[Saved data entries]
+ + +

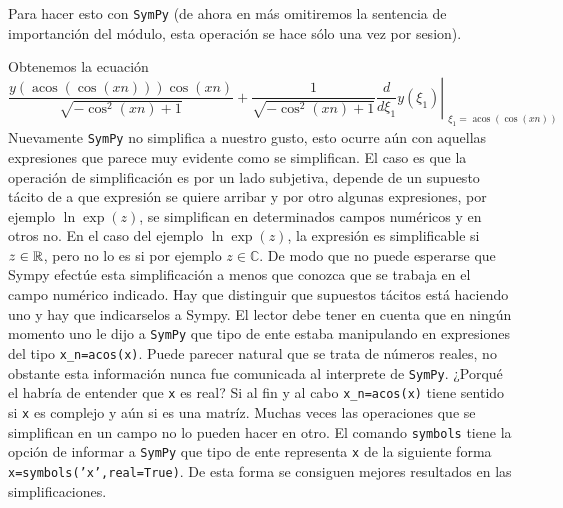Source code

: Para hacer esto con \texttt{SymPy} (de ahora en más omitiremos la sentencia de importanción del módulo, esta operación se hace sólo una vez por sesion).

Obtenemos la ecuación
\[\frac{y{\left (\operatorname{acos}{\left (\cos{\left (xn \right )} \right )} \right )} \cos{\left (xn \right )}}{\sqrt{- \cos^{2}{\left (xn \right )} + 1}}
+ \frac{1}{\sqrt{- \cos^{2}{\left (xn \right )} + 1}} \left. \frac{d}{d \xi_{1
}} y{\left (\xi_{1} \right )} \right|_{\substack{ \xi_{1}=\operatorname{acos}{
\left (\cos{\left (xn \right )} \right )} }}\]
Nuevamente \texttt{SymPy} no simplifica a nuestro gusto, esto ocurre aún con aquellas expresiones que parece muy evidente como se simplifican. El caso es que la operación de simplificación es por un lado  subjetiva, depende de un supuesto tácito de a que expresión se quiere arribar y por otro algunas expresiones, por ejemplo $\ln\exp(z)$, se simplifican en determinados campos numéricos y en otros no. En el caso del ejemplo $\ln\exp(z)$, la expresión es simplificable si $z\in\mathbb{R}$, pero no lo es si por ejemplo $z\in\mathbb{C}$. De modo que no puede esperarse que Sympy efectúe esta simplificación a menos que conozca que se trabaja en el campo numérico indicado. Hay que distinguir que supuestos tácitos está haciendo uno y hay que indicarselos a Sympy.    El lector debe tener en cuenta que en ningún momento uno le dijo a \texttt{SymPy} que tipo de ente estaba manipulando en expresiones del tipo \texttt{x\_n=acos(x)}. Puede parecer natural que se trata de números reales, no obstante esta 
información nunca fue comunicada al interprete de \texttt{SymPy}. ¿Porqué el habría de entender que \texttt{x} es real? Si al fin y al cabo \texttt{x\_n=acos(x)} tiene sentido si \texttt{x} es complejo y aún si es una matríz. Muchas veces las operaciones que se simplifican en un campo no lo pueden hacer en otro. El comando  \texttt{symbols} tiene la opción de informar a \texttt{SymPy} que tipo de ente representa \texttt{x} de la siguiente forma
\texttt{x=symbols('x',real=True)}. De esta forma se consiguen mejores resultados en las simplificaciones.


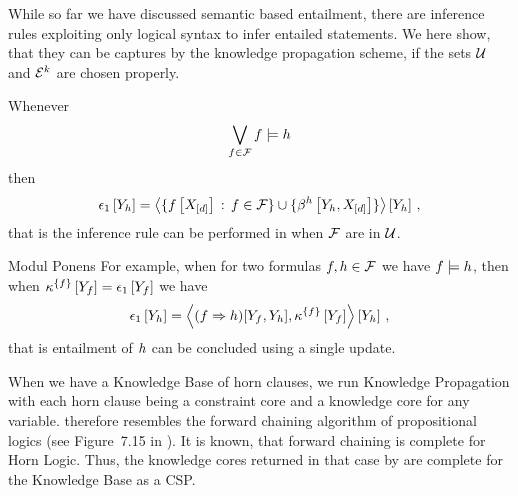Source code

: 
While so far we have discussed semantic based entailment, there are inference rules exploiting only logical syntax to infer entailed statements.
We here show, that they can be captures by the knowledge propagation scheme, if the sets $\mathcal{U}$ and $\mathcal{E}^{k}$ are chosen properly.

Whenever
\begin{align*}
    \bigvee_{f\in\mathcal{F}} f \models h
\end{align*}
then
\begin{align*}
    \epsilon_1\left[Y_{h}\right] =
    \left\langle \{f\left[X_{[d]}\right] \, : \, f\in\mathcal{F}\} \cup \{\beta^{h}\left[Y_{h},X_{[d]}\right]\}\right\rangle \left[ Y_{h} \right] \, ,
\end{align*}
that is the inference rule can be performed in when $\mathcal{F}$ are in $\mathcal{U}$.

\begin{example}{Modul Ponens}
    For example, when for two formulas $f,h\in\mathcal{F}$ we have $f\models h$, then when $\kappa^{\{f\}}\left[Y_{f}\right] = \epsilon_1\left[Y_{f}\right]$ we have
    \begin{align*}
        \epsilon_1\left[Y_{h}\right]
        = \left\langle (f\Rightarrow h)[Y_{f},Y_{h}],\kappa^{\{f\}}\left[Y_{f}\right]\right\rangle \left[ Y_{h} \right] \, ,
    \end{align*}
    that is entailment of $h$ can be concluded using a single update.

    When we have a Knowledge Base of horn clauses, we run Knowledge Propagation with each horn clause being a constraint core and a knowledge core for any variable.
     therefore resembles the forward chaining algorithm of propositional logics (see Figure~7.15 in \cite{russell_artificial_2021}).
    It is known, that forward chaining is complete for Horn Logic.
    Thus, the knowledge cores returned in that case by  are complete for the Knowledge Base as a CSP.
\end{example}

+ + +

- Work required -
Whenever the string "inference" turns up in a line above, copy that line out.

- Task answer -
While so far we have discussed semantic based entailment, there are inference rules exploiting only logical syntax to infer entailed statements.
that is the inference rule can be performed in when $\mathcal{F}$ are in $\mathcal{U}$.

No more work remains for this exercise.